The majority of commercial fruit production is located in eastern
Washington, primarily associated with major river systems of the
Columbia, Wenatchee, Okanogan and Yakima. Irrigation is critical
to the production of pome and stone fruits with each acre receiving
30 to 40 inches of supplemental water each year.
Codling moth, Cydia pomonella L., is the KEY pest of the
apple in Washington. Control of codling moth has been achieved
with organophosphate insecticides for the past thirty years.
Dr. Stan Hoyt developed integrated mite management which coupled
the biological control of Tetranychid mites, McDaniel spider mite
and the European Red mite, and chemical control of codling moth.
Integrated mite management was possible because Dr. Hoyt discovered
that the predatory mite, Typhlodromus occidentalis, had
developed tolerance to certain organophospate insecticides, especially
azinphosmethyl and phosmet. This program has provided Washington
apple growers a stable and economical pest control program for
many years. Most Washington apple growers have not applied a
specific miticide since the late 1960s.
The use of organophosphates for codling moth control resulted
in the disruption of biological control of a wide range of other
secondary pests, such as aphids, leafhopper and leafminer. These
secondary pests also developed resistance to the most commonly
used insecticides. And as a result additional insecticides were
required to control them.
In the early 1980s the western tentiform leafminer, Phyllonorycter
elmaella, developed populations resistant to most organophosphate
insecticides and many carbamate insecticides. Control can be
achieved with oxamyl (Vydate) but this product often results in
the suppression of predatory mites, a rapid increase in phytophagous
mite populations and the subsequent need to apply specific miticides.

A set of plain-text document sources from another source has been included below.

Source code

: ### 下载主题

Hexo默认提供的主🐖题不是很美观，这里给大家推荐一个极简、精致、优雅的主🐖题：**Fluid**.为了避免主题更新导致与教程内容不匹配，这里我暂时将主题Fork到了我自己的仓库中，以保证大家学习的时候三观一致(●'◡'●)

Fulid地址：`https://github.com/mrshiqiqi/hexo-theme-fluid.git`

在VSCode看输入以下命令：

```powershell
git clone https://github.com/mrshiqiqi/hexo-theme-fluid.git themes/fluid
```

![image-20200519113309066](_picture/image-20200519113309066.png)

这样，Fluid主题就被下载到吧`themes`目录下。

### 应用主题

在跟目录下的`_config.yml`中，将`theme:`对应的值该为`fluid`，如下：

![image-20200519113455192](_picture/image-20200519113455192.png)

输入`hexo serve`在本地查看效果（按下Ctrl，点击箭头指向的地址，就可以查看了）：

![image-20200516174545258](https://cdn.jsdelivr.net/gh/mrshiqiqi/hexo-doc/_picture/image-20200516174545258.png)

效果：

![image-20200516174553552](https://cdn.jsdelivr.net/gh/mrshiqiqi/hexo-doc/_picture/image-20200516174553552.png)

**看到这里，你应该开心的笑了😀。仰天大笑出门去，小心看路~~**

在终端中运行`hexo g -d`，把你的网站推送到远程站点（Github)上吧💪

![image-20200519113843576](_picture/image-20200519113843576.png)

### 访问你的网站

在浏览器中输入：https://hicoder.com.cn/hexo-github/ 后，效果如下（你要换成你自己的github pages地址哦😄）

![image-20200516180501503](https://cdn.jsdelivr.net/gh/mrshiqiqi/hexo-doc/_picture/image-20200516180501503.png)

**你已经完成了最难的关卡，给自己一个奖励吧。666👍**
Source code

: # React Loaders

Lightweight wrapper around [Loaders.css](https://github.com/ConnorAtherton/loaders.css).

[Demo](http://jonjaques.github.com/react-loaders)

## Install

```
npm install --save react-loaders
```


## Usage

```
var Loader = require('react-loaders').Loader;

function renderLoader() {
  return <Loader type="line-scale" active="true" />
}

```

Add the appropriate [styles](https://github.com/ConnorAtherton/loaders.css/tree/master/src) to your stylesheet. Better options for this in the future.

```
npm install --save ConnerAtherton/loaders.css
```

Dr. Bruce Barrett and Dr. Jay Brunner demonstrated that in a majority
of situations a parasitic wasp, Pnigalio flavipes, could
keep leafminer densities below damaging levels if interactions
were allowed to occur. P. flavipes was also shown to be
tolerance of many of the same organophosphate insecticides that
T. occidentalis was tolerant to. The prophilactic use
of oxamyl has declined substantially as growers have learned how
to rely upon P. flavipes for control of leafminer.
In 1989 an average of three insecticides, mostly azinphosmethyl,
were applied to control codling moth. Aphids, mainly Aphid
pomi, the green apple aphid, and leafrollers, Pandemis
pyrusana and Choristoneura rosaceana were the pests
for which the majority of other insecticides were applied.
By 1993 the average number of insecticides applied to control
codling moth had increased to 3.3 per year and the rates had also
increased. Some growers reported levels of codling moth injured
fruit much higher than expected even with 4 to 6 applications
per year. By 1993 leafrollers had become the most important secondary
pest based on insecticide use and they were often identified as
causing more fruit injury than codling moth.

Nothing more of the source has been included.